Reviewed by The Resolute Reader

Over the last quarter of a century, John Bellamy Foster’s work on ecological Marxism has been hugely influential on the international left. His book Marx’s Ecology, published in 2000, was incredibly timely. Coming as the world was increasingly aware of the environmental crises that people faced and offering new insights into how Marx and Marxists have understood nature and the way human society changes the world that we are part of.

As editor of the US socialist magazine Monthly Review Foster continues a prodigious output of articles that grapple with many different topics, but his work on the environment and ecology continues to develop. This new book brings together and updates many of Foster’s articles from various different sources, with a particular focus on the way that capitalism transforms nature. Even those who regularly read Foster’s articles in Monthly Review will find new material here as it includes articles from a wide variety of popular and academic journals and all of them have been brought up to date.

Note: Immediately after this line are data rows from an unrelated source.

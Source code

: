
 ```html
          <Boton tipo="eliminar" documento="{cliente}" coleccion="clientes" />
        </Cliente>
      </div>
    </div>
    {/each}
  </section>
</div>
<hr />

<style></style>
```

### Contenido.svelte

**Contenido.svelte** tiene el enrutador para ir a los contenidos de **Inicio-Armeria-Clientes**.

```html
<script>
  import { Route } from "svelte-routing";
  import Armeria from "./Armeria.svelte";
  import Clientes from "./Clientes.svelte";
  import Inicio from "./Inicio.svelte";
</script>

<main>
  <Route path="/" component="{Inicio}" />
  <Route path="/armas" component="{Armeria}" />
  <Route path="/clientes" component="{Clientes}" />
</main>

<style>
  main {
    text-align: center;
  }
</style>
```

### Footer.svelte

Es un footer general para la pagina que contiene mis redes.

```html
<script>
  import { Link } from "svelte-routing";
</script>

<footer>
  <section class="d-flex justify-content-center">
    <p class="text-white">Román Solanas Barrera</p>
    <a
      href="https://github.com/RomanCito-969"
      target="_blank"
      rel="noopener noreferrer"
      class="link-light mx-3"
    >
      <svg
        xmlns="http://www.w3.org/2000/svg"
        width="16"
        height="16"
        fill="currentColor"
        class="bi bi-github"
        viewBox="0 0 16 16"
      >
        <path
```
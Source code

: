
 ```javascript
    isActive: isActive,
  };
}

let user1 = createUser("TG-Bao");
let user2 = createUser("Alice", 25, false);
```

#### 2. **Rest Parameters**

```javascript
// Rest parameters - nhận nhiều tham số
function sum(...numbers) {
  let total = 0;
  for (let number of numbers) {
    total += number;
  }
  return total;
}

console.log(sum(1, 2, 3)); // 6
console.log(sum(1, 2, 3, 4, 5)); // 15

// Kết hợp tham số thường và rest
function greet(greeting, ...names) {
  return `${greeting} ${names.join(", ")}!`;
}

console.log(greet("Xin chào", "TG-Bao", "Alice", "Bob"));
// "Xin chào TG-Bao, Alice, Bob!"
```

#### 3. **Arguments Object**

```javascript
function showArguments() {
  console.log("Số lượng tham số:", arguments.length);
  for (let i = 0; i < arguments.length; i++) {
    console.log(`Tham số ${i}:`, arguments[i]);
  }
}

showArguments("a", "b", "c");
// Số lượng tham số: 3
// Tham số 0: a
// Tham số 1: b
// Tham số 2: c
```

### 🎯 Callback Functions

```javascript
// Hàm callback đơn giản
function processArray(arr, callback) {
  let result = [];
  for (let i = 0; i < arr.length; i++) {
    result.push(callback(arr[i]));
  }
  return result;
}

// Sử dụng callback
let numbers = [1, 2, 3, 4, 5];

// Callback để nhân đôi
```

Foster’s argument can be summed up with quote from the introduction where he explains the peculiar relationship that capitalism has to nature. Quoting Karl Marx, Foster writes:

Nature in this system is viewed simply as a ‘free gift’ to capital, while the vast majority of human beings are treated as an exploitable and expendable mass from which to generate surplus for the wealthy owners. The result is a system that knows no bounds, is oblivious to genuinely human needs, and is inherently unsustainable – now confronting its absolute limits in the Anthropocene.

Many of the chapters explore how exactly this process takes place. Foster looks at the growth imperative within capitalism, that drives accumulation and systematically degrades nature. He engages with contemporary debates about how this system can be challenged, including the degrowth movement. He notes, for instance, while discussing Naomi Klein’s work that many critics of the left willingly confuse matters by arguing that degrowth is similar to “the austerity policies associated with neoliberalism” rather than a transformative project that fights for an economy based on “rational use of resources under conditions of absolute necessity and the promotion of equality and community”.

As most of these chapters first appeared as articles over a number of years the reader will not a development of Foster’s arguments through the book. This is frequently in response to evolving social movements. Foster notes, for instance, that “main thrust” of the environmental movement has changed. shifting “from demand-side initiatives aimed at reducing consumer-market demand for carbon fuels to supply-side strategies aimed at corporations and designed to keep fossil fuels in the ground”.

Some chapters however explore more theoretical debates. A number of these are more challenging, and require careful reading. There’s an interesting chapter on “the theory of unequal ecological exchange” which explores how Howard Odum’s ideas of “emergy” might be synthesised with Marx’s own dialectical understanding of society and nature to produce a clearer understanding of how the inequalities of global capitalism had led to an “unequal ecological exchange between center and periphery”. There are some useful concepts here, but Foster cautions us that “learning from such a systems ecology approach is one thing; falling prey to the reductionism to which it can potentially lead is another. In any Marxian analysis, ecological materialism must take theoretical precedence over energetics”.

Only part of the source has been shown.